- DVD Cover
- Directed by: François Gaillard
- Written by: François Gaillard
- Starring: Nicholas Tary Nicholas Verdoux Fabien Félicité Kim N'Guyen-Duy Yann Joseph
- Cinematography: Raphaël Griot
- Edited by: François Gaillard
- Music by: Frédéric Gensse
- Distributed by: Freakannibal Pictures
- Release date: 17 May 2004;
- Running time: 92 minutes
- Country: France
- Language: French

= I Am the Ripper =

I Am the Ripper is a 2004 action horror documentary-style film directed by François Gaillard, under the pseudonym Eric Anderson.

==Plot==
At a crowded apartment party, sultry goth-punk Raphaëlle is pawed by a male guest whom she kicks in the eye in response. When he goes to the bathroom to check his injury, he's attacked and murdered by a mysterious Death like figure in a cloak and skull mask. His body is discovered by a girl whom the killer promptly decapitates, tossing her head into the middle of the living room which throws the crowd into a panic. The stranger wades through the partygoers, skewering heads and slashing away until the guests have either fled or perished. Raphaëlle stays behind and challenges the killer to fight. Meanwhile, the rest of the survivors split up and run to find help, but somehow keep finding themselves back in the apartment. They find Raphaëlle and discover that she had been possessed and transformed into a hellish she-demon.

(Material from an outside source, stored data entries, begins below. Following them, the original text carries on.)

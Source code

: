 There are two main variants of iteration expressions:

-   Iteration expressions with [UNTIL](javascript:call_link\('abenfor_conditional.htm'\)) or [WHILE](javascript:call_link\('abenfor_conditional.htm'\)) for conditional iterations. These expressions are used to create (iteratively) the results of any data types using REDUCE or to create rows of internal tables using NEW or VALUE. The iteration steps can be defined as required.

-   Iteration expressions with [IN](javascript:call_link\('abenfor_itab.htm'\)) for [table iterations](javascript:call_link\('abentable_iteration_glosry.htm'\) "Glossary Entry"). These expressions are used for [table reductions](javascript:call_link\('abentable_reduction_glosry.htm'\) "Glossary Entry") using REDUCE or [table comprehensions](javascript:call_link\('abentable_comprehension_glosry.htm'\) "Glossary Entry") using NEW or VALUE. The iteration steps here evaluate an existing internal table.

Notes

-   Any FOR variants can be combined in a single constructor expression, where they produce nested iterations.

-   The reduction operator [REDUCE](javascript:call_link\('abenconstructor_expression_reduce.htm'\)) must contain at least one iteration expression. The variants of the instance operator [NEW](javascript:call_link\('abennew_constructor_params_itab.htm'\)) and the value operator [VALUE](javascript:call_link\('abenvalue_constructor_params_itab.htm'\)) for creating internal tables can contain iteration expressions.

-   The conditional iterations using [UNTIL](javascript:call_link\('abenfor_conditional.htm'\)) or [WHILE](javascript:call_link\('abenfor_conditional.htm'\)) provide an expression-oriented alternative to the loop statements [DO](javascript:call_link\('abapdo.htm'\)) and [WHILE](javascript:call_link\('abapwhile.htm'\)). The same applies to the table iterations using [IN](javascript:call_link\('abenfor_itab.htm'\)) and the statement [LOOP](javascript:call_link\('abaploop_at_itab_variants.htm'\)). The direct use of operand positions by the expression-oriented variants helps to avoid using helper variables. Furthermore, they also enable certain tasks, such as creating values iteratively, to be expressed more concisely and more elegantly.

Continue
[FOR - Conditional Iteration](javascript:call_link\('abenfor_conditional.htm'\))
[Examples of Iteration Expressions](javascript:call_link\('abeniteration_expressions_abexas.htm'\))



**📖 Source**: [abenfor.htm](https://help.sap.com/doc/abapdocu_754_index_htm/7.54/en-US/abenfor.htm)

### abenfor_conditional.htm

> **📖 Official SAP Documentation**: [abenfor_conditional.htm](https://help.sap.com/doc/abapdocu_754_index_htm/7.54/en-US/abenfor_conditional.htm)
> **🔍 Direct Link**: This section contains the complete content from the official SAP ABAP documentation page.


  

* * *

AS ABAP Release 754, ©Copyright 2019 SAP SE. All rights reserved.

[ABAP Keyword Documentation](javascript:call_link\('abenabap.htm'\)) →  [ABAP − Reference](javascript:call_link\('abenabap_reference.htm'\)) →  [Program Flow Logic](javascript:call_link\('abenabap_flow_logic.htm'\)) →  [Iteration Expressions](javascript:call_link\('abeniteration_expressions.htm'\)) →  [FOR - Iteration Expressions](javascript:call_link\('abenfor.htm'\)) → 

The slaughter continues as the killer hunts down the remaining survivors. They gain control of one of the killer's guns and start shooting, to no avail. One of the survivors, Peter, continues to search for Raphaëlle. Instead he finds the killer who is revealed to be Death. He gains control of the gun and another gunfight ensues. When the bullets run out, Death beats Peter and gives him a glimpse into Hell. Death decides to spare Peter's life for the moment, as Peter had been able to fight him off the longest. Death then proposes a challenge: a fight, with the winner keeping Peter's soul. Death gives Peter 24 hours to rest up and train for the fight and cautions him regarding the consequences should he try to cheat Death in any way. Peter decides to take his fate into his own hands, and puts a pistol to his head. What he sees next is all of his dead friends who take him to a club where the rules of the afterlife are explained to him. There is a small "entrance exam" given by their new employer, during which the candidate must take the life of someone he loved while he was alive. Peter's target is easily identified, and not wanting their "contracts cancelled" his friends tag along to ensure that all goes well. Joining them is another friend from the party who reveals that he is an angel, sent down as an arbiter for the events that come to pass when Death walks among the living.

==Cast==
- Nicholas Tary - Peter
- Nicholas Verdoux - Nico
- Fabien Félicité - Sam
- Kim N'Guyen-Duy (credited as Kim N'Duy)
- Yann Joseph
- Alexandre Guégan
- Ulrich Waselinck
- Kae Nagakura
- Cécile Guérineau
- Ilona Patai
- Aurélie Godefroy
- Raphaël Griot
- Nichaolas Yepes
- Frédéric Lastaevel
- Gilles Landucci
- Michel Verger Laurent
- Lisa Nougier

==Reception==
I Am the Ripper has received a negative critical reception.

A German review stated, " After a brief observation, the toenails of the normal gazer should certainly bend up. Autonomous people or the friends of the sub-genre mentioned could see it as an inspiring or creative contribution that is definitely something to be won over."

==Release==
Released on Region 2 in Germany by Epix Entertainment in 4:3 full frame, with audio options of German Dolby Digital 2.0 & 5.1 and French Dolby Digital 2.0, optional German and English subtitles, the special features include: original trailer, photo gallery - video and promotion pictures, Epix-trailer show.

Released on Region 0 in the UK by Film 2000 on 24 May 2004. Another release was made in the UK by Redemption on 29 January 2007.